Osteonecrosis del escafoides tarsiano

Osteonecrosis (ON) of the tarsal navicular bone has been described in children (Köhler's disease) and in adults. Köhler's disease belongs to the group of osteochondroses, is relatively rare, and usually has a self-limited and reversible clinical course. In adulthood, this is also an uncommon entity. There are two distinct forms of this condition: the idiopathic or spontaneous ON also known as Müller-Weiss disease, which appears in patients without risk factors for osteonecrosis, and secondary ON caused by well-recognized predisposing factors or by traumatic injuries. Spontaneous ON or Müller-Weiss disease is seen most frequently in middle- aged women and it's usually bilateral; in secondary ON, the age and sex distribution is dependent upon the primary disease, although it generally affects younger patients without gender differences, and the involvement is unilateral.

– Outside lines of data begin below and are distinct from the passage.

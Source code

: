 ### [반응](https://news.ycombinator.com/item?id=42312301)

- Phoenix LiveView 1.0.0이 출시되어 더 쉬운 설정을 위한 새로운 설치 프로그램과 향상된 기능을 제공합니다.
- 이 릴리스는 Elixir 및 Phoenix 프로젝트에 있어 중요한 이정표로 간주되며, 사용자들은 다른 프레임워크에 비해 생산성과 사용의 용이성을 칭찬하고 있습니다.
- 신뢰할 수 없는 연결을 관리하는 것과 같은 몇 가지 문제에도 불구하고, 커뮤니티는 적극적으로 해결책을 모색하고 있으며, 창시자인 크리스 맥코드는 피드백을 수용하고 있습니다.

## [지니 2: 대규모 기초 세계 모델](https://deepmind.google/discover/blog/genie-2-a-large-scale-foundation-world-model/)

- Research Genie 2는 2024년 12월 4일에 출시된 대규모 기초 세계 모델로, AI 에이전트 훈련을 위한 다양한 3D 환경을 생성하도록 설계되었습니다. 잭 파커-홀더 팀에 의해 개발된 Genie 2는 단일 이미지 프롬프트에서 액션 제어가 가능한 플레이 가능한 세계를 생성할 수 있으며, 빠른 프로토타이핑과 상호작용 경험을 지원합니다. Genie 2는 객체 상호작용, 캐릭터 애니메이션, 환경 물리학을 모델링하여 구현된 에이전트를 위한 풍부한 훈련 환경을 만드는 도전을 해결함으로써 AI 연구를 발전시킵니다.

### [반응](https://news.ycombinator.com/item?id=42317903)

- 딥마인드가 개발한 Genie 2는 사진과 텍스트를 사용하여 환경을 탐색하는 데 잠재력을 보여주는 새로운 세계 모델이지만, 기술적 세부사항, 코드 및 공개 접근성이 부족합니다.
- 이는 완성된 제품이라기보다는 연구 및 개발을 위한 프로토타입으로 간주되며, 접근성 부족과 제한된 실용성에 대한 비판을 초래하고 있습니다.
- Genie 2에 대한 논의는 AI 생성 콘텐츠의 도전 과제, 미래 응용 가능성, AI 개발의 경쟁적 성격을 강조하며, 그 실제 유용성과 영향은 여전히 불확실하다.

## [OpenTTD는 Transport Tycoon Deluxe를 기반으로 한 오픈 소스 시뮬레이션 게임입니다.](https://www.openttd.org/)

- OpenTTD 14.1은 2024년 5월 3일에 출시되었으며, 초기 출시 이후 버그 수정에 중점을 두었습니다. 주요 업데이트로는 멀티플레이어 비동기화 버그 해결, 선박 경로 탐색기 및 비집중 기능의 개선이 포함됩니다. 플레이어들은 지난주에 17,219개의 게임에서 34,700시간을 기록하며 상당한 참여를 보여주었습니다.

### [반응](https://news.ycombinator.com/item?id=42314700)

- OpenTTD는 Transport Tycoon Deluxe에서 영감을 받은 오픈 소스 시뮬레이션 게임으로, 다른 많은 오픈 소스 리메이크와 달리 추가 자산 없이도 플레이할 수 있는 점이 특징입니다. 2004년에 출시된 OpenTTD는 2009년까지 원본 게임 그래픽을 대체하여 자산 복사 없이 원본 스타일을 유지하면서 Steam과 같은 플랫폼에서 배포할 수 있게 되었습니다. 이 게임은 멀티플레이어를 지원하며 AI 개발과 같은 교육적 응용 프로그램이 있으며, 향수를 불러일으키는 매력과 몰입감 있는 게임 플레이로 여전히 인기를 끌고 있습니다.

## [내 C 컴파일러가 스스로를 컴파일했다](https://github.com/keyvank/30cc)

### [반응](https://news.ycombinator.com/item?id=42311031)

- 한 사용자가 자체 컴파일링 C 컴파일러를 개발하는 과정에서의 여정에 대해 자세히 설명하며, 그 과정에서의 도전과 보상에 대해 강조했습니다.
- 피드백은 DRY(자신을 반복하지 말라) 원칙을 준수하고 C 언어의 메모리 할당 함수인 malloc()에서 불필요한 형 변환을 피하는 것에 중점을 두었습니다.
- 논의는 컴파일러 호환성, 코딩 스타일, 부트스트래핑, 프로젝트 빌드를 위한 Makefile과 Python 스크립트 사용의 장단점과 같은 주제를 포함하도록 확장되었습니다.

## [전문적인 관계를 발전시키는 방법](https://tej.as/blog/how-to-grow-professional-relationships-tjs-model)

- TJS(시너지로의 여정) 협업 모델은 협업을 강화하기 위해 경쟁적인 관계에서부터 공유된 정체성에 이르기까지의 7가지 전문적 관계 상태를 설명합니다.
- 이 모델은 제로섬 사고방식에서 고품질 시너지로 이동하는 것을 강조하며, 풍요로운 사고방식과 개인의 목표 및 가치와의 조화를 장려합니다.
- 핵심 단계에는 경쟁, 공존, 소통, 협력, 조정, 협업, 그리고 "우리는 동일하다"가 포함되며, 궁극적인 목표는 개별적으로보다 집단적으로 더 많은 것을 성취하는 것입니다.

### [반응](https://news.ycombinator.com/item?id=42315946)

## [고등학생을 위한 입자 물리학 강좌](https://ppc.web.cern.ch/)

ON of the adult navicular is usually more severe than Köhler's disease. In absence of treatment, it is characterized by a chronic clinical course, with collapse, deformity and osseous fragmentation, severe and sometimes devastating pain and disability, and progressive flatfoot deformity with secondary talonaviculocuneiform osteoarthritis. A high level of awareness of this condition is needed to prompt diagnosis and treatment before advanced collapse occurs. Although uncommon, it should be included in the differential diagnosis of adult patients with midfoot pain.